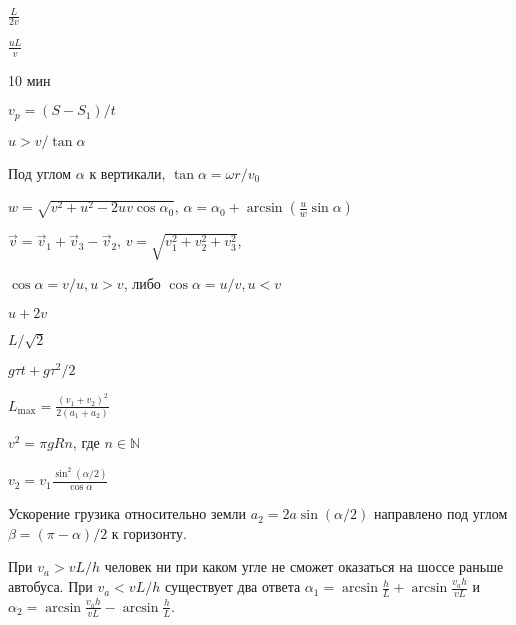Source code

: \begin{Answer}{1}
$\frac{L}{2v}$
\end{Answer}
\begin{Answer}{2}
$\frac{uL}{v}$
\end{Answer}
\begin{Answer}{3}
10 мин
\end{Answer}
\begin{Answer}{4}
$v_p = (S - S_1)/t$
\end{Answer}
\begin{Answer}{5}
$u > v / \tan \alpha$
\end{Answer}
\begin{Answer}{6}
Под углом $\alpha$ к вертикали, $\tan \alpha = \omega r / v_0$
\end{Answer}
\begin{Answer}{7}
$w = \sqrt{v^2 + u^2 - 2uv\cos \alpha_0}$,
$\alpha = \alpha_0 + \arcsin \left( \frac{u}{w} \sin \alpha \right)$
\end{Answer}
\begin{Answer}{8}
$\vec{v} = \vec{v}_1 + \vec{v}_3 - \vec{v}_2$,
$v = \sqrt{v_1^2 + v_2^2 + v_3^2}$,
\end{Answer}
\begin{Answer}{9}
$\cos \alpha = v/u, u > v$, либо $\cos \alpha = u/v, u < v$
\end{Answer}
\begin{Answer}{10}
$u + 2v$
\end{Answer}
\begin{Answer}{11}
$L/\sqrt{2}$
\end{Answer}
\begin{Answer}{12}
$g \tau t + g \tau^2 / 2$
\end{Answer}
\begin{Answer}{13}
$L_{\max} = \frac{(v_1 + v_2)^2}{2(a_1+a_2)}$
\end{Answer}
\begin{Answer}{14}
$v^2 = \pi g R n$, где $n \in \mathbb{N}$
\end{Answer}
\begin{Answer}{15}
$v_2 = v_1 \frac{\sin^2 (\alpha /2)}{\cos \alpha}$
\end{Answer}
\begin{Answer}{16}
Ускорение грузика относительно земли $a_2 = 2a \sin (\alpha /2)$ направлено под углом $\beta  = (\pi - \alpha)/2$ к горизонту.
\end{Answer}
\begin{Answer}{17}
При $v_a > vL/h$ человек ни при каком угле не сможет оказаться на шоссе раньше автобуса. При $v_a < vL/h$ существует два ответа $\alpha_1 = \arcsin \frac{h}{L} + \arcsin \frac{v_ah}{vL}$ и $\alpha_2 =  \arcsin \frac{v_ah}{vL} - \arcsin \frac{h}{L}$.
\end{Answer}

____

WORK TO COMPLETE: When you output the entries, keep each line exactly as it is and leave out any pictures.

SOLUTION FOR THIS TASK:
Source code

: \begin{Answer}{1}
$\frac{L}{2v}$
\end{Answer}
\begin{Answer}{2}
$\frac{uL}{v}$
\end{Answer}
\begin{Answer}{3}
10 мин
\end{Answer}
\begin{Answer}{4}
$v_p = (S - S_1)/t$
\end{Answer}
\begin{Answer}{5}
$u > v / \tan \alpha$
\end{Answer}
\begin{Answer}{6}
Под углом $\alpha$ к вертикали, $\tan \alpha = \omega r / v_0$
\end{Answer}
\begin{Answer}{7}
$w = \sqrt{v^2 + u^2 - 2uv\cos \alpha_0}$,
$\alpha = \alpha_0 + \arcsin \left( \frac{u}{w} \sin \alpha \right)$
\end{Answer}
\begin{Answer}{8}
$\vec{v} = \vec{v}_1 + \vec{v}_3 - \vec{v}_2$,
$v = \sqrt{v_1^2 + v_2^2 + v_3^2}$,
\end{Answer}
\begin{Answer}{9}
$\cos \alpha = v/u, u > v$, либо $\cos \alpha = u/v, u < v$
\end{Answer}
\begin{Answer}{10}
$u + 2v$
\end{Answer}
\begin{Answer}{11}
$L/\sqrt{2}$
\end{Answer}
\begin{Answer}{12}
$g \tau t + g \tau^2 / 2$
\end{Answer}
\begin{Answer}{13}
$L_{\max} = \frac{(v_1 + v_2)^2}{2(a_1+a_2)}$
\end{Answer}
\begin{Answer}{14}
$v^2 = \pi g R n$, где $n \in \mathbb{N}$
\end{Answer}
\begin{Answer}{15}
$v_2 = v_1 \frac{\sin^2 (\alpha /2)}{\cos \alpha}$
\end{Answer}
\begin{Answer}{16}
Ускорение грузика относительно земли $a_2 = 2a \sin (\alpha /2)$ направлено под углом $\beta  = (\pi - \alpha)/2$ к горизонту.
\end{Answer}
\begin{Answer}{17}
При $v_a > vL/h$ человек ни при каком угле не сможет оказаться на шоссе раньше автобуса. При $v_a < vL/h$ существует два ответа $\alpha_1 = \arcsin \frac{h}{L} + \arcsin \frac{v_ah}{vL}$ и $\alpha_2 =  \arcsin \frac{v_ah}{vL} - \arcsin \frac{h}{L}$.
\end{Answer}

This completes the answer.